The last impression I have of the victim is his jaw dropped in absolute horror, as he gazed helplessly after the accelerating motorbike that had so suddenly and unexpectedly whisked away his lunch. His and whomever he had been waving at.

Unbeknownst to the victim, the second courier that rounded the corner, on realisation that the stolen bag contained lunch for two, opted not to brake, stop. Dismount, queue, pay and eat in favour of the time saving keep up with. Join, persuade and eat.

He had a whopper with cheese. I had the chicken royal and we shared the chips. For months after that I shouted or mimed about whoppers to him every time we met or passed each other on the road. To this day, the episode is relived every time we find ourselves in the same company.

Less breaks and more work meant more mileage and tougher days, multiplying the wear and tear on myself and my machine alike. I was lucky to be living with Vinno, and really appreciated his workshop and expertise throughout the season.

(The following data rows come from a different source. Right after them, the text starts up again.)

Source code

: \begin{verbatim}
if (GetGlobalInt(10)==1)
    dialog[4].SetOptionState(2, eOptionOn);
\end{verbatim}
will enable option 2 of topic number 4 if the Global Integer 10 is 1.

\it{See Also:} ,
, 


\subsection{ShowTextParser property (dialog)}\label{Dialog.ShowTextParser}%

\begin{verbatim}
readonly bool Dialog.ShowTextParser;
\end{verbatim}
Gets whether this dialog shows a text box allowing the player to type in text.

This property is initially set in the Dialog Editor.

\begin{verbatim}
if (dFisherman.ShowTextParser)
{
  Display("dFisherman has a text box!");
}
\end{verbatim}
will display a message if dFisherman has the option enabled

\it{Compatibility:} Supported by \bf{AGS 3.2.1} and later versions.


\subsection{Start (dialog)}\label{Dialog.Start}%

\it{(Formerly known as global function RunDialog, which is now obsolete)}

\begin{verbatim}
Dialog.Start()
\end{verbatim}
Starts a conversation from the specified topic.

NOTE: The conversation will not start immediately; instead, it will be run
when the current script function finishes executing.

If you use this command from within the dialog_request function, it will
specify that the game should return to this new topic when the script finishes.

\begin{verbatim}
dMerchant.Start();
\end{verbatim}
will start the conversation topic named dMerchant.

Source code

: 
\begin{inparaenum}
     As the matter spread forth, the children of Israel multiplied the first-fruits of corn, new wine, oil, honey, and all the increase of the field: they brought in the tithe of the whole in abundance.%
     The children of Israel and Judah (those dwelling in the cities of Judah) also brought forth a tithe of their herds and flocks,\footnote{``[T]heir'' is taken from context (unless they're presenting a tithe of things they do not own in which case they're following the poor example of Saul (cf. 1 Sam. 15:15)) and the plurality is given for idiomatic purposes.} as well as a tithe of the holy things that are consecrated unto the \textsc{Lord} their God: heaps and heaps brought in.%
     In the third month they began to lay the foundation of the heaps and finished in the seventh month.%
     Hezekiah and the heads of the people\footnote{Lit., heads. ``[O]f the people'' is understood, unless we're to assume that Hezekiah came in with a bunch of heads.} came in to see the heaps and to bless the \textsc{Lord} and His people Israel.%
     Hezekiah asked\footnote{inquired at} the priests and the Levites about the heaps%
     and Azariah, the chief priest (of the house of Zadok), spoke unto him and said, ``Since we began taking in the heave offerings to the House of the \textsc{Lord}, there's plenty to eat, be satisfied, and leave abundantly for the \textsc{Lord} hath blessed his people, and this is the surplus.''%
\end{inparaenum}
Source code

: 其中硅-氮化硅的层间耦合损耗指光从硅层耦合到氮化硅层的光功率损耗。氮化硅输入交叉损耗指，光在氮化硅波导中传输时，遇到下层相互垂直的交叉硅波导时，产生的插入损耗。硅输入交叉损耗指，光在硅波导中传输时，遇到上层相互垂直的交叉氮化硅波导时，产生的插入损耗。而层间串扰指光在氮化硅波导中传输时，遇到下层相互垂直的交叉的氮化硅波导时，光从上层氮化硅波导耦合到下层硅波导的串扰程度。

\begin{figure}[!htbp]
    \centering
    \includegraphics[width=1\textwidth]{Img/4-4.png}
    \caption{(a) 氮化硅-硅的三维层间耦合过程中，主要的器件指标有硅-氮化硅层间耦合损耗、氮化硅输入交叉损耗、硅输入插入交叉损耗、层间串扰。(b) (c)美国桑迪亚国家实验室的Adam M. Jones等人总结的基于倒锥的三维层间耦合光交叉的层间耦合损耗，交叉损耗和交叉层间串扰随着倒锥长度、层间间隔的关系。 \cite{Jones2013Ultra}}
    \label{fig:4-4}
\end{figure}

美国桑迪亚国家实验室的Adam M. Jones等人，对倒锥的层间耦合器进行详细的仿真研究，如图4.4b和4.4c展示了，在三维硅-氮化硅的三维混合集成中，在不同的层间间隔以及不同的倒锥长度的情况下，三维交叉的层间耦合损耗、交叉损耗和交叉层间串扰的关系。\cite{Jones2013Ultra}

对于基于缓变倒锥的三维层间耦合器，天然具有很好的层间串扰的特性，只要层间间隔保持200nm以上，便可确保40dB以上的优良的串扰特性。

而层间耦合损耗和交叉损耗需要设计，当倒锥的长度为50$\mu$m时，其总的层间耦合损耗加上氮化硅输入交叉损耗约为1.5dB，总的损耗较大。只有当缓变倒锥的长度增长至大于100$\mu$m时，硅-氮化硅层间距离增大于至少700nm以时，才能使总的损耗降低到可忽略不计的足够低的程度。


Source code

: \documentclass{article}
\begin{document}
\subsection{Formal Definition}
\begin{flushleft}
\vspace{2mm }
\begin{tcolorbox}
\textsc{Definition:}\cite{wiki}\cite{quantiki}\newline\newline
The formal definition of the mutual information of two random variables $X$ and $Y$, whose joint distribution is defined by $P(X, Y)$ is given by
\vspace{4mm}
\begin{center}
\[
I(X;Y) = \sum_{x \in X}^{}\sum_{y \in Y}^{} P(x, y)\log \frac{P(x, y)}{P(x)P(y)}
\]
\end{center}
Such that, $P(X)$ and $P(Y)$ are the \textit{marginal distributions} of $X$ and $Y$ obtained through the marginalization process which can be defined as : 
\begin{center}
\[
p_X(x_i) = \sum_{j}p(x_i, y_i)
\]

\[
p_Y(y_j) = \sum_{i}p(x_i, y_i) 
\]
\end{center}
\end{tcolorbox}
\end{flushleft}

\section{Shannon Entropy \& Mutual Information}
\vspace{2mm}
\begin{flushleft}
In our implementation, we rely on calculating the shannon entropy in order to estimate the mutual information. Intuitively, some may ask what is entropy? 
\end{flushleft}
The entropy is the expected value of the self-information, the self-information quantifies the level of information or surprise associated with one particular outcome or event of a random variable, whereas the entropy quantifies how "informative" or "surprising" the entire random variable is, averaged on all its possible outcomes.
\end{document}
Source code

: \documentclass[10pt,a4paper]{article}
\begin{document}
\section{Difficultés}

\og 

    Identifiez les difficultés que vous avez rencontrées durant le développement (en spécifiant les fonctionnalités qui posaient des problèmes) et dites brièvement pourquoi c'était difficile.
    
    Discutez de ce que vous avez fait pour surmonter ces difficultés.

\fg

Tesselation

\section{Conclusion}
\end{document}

I learned to do most of my own maintenance and occasion
ally even got to give Vinno a dig out on jobs that he did on his bikes, but mostly my workshop contributions were making tea and skinning up. Nevertheless, maintenance jobs on the bike sometimes got left on the long finger due to physical exhaustion and narcotic apathy, as if the fucking job wasn’t dangerous enough without bald tyres, loose chains and overworn brake pads to contend with also.

I shudder to think how neglected the bike would have ended up had I been living elsewhere. I could have ended up suffering the same fate as Seven Mick, who bought a much needed new back tyre on Tuesday, December 9th but didn’t have the energy to put it on at night, opting to do it at the weekend. That Thursday he went on his snot on wet leaves on Palmerston Road in Rathmines and broke two fingers on his left hand. Not too serious as far as injuries go, but it kept him off the road for the busiest two weeks of the year. The plus side of this for the lads was that he was able to focus his full attention on narcotic supplies. Consequently, everyone that wanted one had a white Christmas that year!